The brutal Soviet campaign to intimidate Pakistan escalated two weeks ago when a senior Soviet ministry official bluntly told the Pakistan ambassador in Moscow: "Tell your government that it is making undeclared war on the Soviet Union."

This bully-boy game, as the Russians mire themselves more deeply in their war against the brave Afghan resistance, is designed to force Pakistan to accept the Soviet-imposed Babrak Karmal regime in neighboring Afghanistan. If Pakistan wilts, other Moslem states might follow and ratify Russia's absorption of Afghanistan.
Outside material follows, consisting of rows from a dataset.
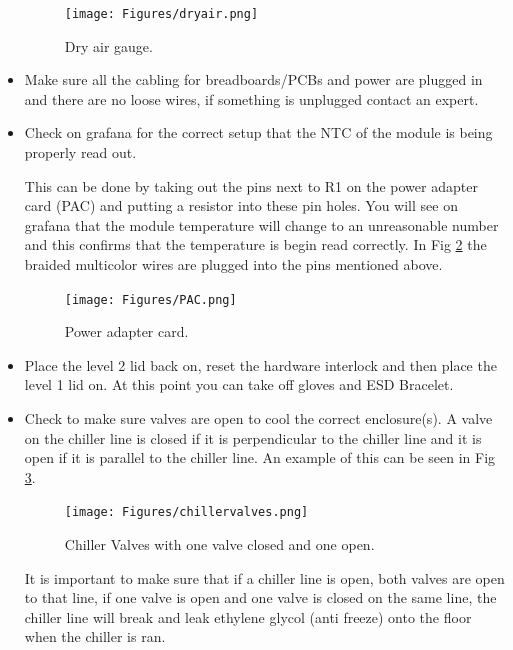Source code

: \documentclass[12pt]{article}
\begin{document}
\begin{itemize}
\begin{figure}[H]
    \centering
    \texttt{[image: Figures/dryair.png]}
    \caption{Dry air gauge.}
    \label{fig:dry-air}
\end{figure}

    \item Make sure all the cabling for breadboards/PCBs and power are plugged in and there are no loose wires, if something is unplugged contact an expert.
    \item Check on grafana for the correct setup that the NTC of the module is being properly read out. 

    This can be done by taking out the pins next to R1 on the power adapter card (PAC) and putting a resistor into these pin holes. You will see on grafana that the module temperature will change to an unreasonable number and this confirms that the temperature is begin read correctly. In Fig \ref{fig:PAC} the braided multicolor wires are plugged into the pins mentioned above. 

\begin{figure}[H]
    \centering
    \texttt{[image: Figures/PAC.png]}
    \caption{Power adapter card.}
    \label{fig:PAC}
\end{figure}

    \item Place the level 2 lid back on, reset the hardware interlock and then place the level 1 lid on. At this point you can take off gloves and ESD Bracelet.

    \item Check to make sure valves are open to cool the correct enclosure(s). A valve on the chiller line is closed if it is perpendicular to the chiller line and it is open if it is parallel to the chiller line. An example of this can be seen in Fig \ref{fig:chillervalves}.
\begin{figure}[H]
    \centering
    \texttt{[image: Figures/chillervalves.png]}
    \caption{Chiller Valves with one valve closed and one open.}
    \label{fig:chillervalves}
\end{figure}

    
It is important to make sure that if a chiller line is open, both valves are open to that line, if one valve is open and one valve is closed on the same line, the chiller line will break and leak ethylene glycol (anti freeze) onto the floor when the chiller is ran. 

\end{itemize}
\end{document}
Despite the intimidation and the low estate of Pakistan's military forces, President Zia has a different idea. He made that plain to us in an exclusive interview at the presidential mansion in Rawalpindi.

"We feel compromise is not the answer," Zia told us. "The Soviets have got to be made to believe that what they have done in Afghanistan is not right. They must rectify their position" -- get out of Afghanistan.

The refusal to knuckle under is certain to intensify Soviet military action against Pakistan, however veiled in the guise of "hot pursuit" of Afghan freedom-fighters seeking respite in Pakistan. Soviet intervention in Pakistan, however, will force President Reagan to lead the West into making a stand at long last with something more than a brief and spineless grain embargo against Moscow's march through South Asia.

But having treated Pakistan as a pariah for 15 years, amidst self-serving cries from liberals who managed to end all military aid, the United States finds Pakistan dangerously strapped. An immediate emergency shipment of new weapons is essential for this country to handle any Soviet thrust across the 1,400-mile Afghan border. Such a thrust is predictable as the opening Soviet move, perhaps to destabilize Zia.

Whatever the preliminary objective, Soviet troops on the march in Pakistan would be another humiliation for the United States with this implicit dare: What are you going to do about it?

We asked Zia if Soviet pressure on him in the end might force him to back down and make a deal with Moscow. "They have tried their best," he said. "There has been military pressure. They have knocked out some of our border posts. We have suffered some casualties. They know they can teach Pakistan a lesson. It is the freedom-fighters in Afghanistan that are keeping the Russians engaged."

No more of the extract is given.